Menurutnya, perdamaian tersebut menjadi langkah positif dalam penyelesaian perkara. Namun karena proses hukum telah berjalan hingga tahap persidangan, maka keputusan akhir tetap berada di tangan majelis hakim.

“Namun karena perkara ini sudah masuk dalam proses persidangan, maka hasilnya tetap menunggu keputusan akhir berada di tangan majelis hakim. Jadi ada mekanisme hukum acara yang harus kami lalui,” ujar Arif Hidayatulloh.

PTPN Hormati Proses Persidangan

Sementara itu, Kuasa Hukum PTPN I Regional VII Wilayah Lampung, M. Agung Nugraha, mengungkapkan bahwa proses mekanisme keadilan restoratif telah dilaksanakan sesuai ketentuan yang berlaku.

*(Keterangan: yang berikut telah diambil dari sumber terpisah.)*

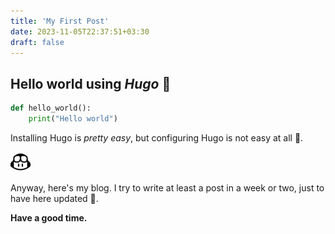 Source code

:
 ```yaml
---
title: 'My First Post'
date: 2023-11-05T22:37:51+03:30
draft: false
---
```

## Hello world using *Hugo* 🙂

```python
def hello_world():
	print("Hello world")
```

Installing Hugo is *pretty easy*, but configuring Hugo is not easy at all 🙂.

![](/favicon-32x32.png#center)

Anyway, here's my blog. I try to write at least a post in a week or two, just to have here updated 🙂.

**Have a good time.**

Menurutnya, kesepakatan damai antara pihak perusahaan dan terdakwa sudah tercapai. Namun demikian, seluruh pihak tetap menghormati proses hukum yang sedang berlangsung di pengadilan.

“Kesepakatan damai sudah dilakukan, namun sesuai KUHAP dan proses sudah masuk persidangan, jadi kami taati proses-proses yang berlaku,” kata M. Agung Nugraha.

Menunggu Putusan Majelis Hakim

Saat ini, nasib hukum Kakek Mujiran dan Nur Wahid sepenuhnya berada di tangan Majelis Hakim Pengadilan Negeri Kalianda. Setelah seluruh rangkaian persidangan selesai dilaksanakan, majelis hakim akan menentukan putusan akhir terhadap perkara tersebut.

Baik pihak terdakwa maupun pihak PTPN berharap keputusan yang nantinya diambil dapat memberikan rasa keadilan bagi semua pihak serta menjadi penyelesaian terbaik atas perkara yang telah berlangsung selama beberapa waktu terakhir.